Qual a avaliação que o senhor faz do governo Lula?
Eu coordenei o plano de reforma agrária. Eu ajudei no que pude, até o momento que vi que não tinha mais condições. É um governo rigorosamente de direita e que não tinha nenhum compromisso. Fui até o momento que ele abriu o Banco Central. Quando entregou a moeda brasileira para os banqueiros. Eles não são esquerda, eles querem essa tintura de esquerda, que dá um certo charme para o candidato.
A que o senhor atribui a popularidade do presidente?
A três motivos. Para uma boa parte da população, a situação melhorou. Hoje, tem uma quantidade enorme de pessoas com a Bolsa Família que não comem direito, mas fingem que comem. E é melhor fingir que come do que não comer nada. E isso tem efeito de demonstração. O outro efeito de demonstração é o grupo de pessoas que passou a ganhar melhor e entrou na linha de financiamento da linha branca. Esse cidadão está contentíssimo, mas essa mesma gente não vê que está levando a geladeira para casa, mas a escola do filho está um horror. Nem diga se ficar doente. Em São Paulo, é seis meses para conseguir a consulta. Outro motivo é resultado da crise econômica mundial. O capital dos países desenvolvidos não encontra oportunidade de investimento em economias paradas como a europeia. Esse capital precisa ser aplicado, onde ele se aplica? No país que oferece uma das maiores taxas de juros do mundo. O país pegou carona na crise.
O senhor é da esquerda católica. Qual sua opinião em relação ao aborto?

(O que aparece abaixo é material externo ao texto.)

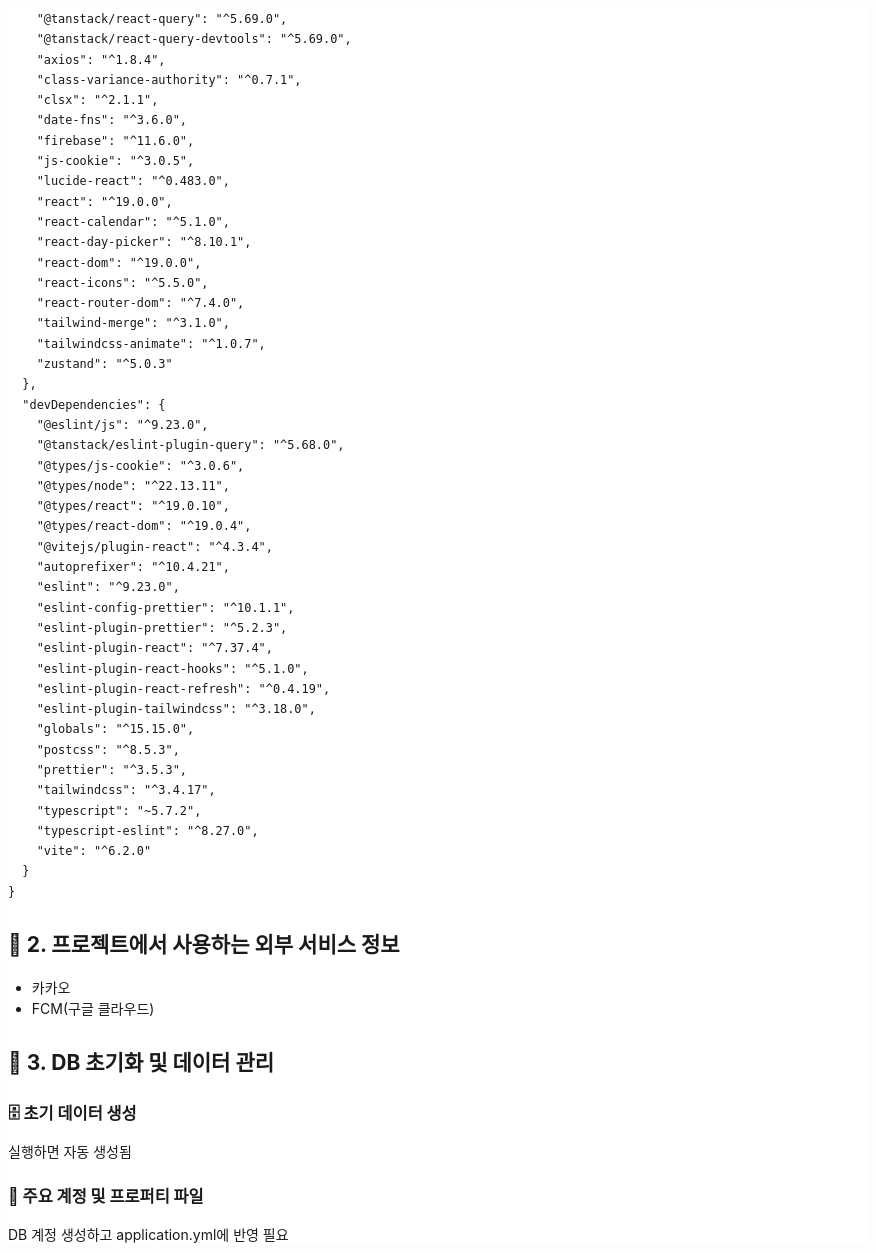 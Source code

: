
 ```
    "@tanstack/react-query": "^5.69.0",
    "@tanstack/react-query-devtools": "^5.69.0",
    "axios": "^1.8.4",
    "class-variance-authority": "^0.7.1",
    "clsx": "^2.1.1",
    "date-fns": "^3.6.0",
    "firebase": "^11.6.0",
    "js-cookie": "^3.0.5",
    "lucide-react": "^0.483.0",
    "react": "^19.0.0",
    "react-calendar": "^5.1.0",
    "react-day-picker": "^8.10.1",
    "react-dom": "^19.0.0",
    "react-icons": "^5.5.0",
    "react-router-dom": "^7.4.0",
    "tailwind-merge": "^3.1.0",
    "tailwindcss-animate": "^1.0.7",
    "zustand": "^5.0.3"
  },
  "devDependencies": {
    "@eslint/js": "^9.23.0",
    "@tanstack/eslint-plugin-query": "^5.68.0",
    "@types/js-cookie": "^3.0.6",
    "@types/node": "^22.13.11",
    "@types/react": "^19.0.10",
    "@types/react-dom": "^19.0.4",
    "@vitejs/plugin-react": "^4.3.4",
    "autoprefixer": "^10.4.21",
    "eslint": "^9.23.0",
    "eslint-config-prettier": "^10.1.1",
    "eslint-plugin-prettier": "^5.2.3",
    "eslint-plugin-react": "^7.37.4",
    "eslint-plugin-react-hooks": "^5.1.0",
    "eslint-plugin-react-refresh": "^0.4.19",
    "eslint-plugin-tailwindcss": "^3.18.0",
    "globals": "^15.15.0",
    "postcss": "^8.5.3",
    "prettier": "^3.5.3",
    "tailwindcss": "^3.4.17",
    "typescript": "~5.7.2",
    "typescript-eslint": "^8.27.0",
    "vite": "^6.2.0"
  }
}
```



## 🔌 2. 프로젝트에서 사용하는 외부 서비스 정보

- 카카오
- FCM(구글 클라우드)



## 💾 3. DB 초기화 및 데이터 관리

### 🗄️ 초기 데이터 생성
실행하면 자동 생성됨

### 📝 주요 계정 및 프로퍼티 파일
DB 계정 생성하고 application.yml에 반영 필요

Tem que legalizar o aborto. A clínica tem que fazer o aborto, mas, antes, tem que fazer um procedimento de instrução para a mulher saber o que significa aquilo. A juíza é a mulher. Ninguém defende o filho mais do que a mãe. Ouvi uma série de moralistas da Igreja e de teólogos que disseram que o aborto é perfeitamente compatível com a fé cristã. Esse fundamentalismo abortista é uma excrescência, não tem fundamento real. Acho uma tristeza que tantos católicos estejam perdendo tempo com isso. Eu sou contra o aborto como religioso, como católico minha mulher nunca fez, teríamos problemas seríssimos se ela fizesse, porque sou contra. Mas como homem público, não posso estender a minha fé a quem não tem a minha fé.
O PSol já superou o racha criado durante a escolha do pré-candidato para disputar a Presidência?
O PSol está se unificando vagarosamente depois de uma campanha violentíssima, em que trocamos sopapos lá dentro à vontade, mas o partido está se reunificando. Não estamos discriminando ninguém que foi contra a candidatura. Alguns vêm antes, outros depois. Heloísa Helena ainda não veio, está lá brava, no estado dela.
O senhor sente saudades do PT que ajudou a fundar?
Foi a primeira vez que o povo, em 500 anos de história, conseguiu fazer o seu partido. O PT não nasceu em sala acarpetada. Nasceu do povo, das lutas. Eu falo para o (José) Genoino, não fui eu que saí. Foram vocês que saíram. Eu continuo no mesmo lugar. O PT que se deslocou à direita. Mas a maioria dos petistas é gente muito correta. Eu vou receber muito voto de petista no primeiro turno.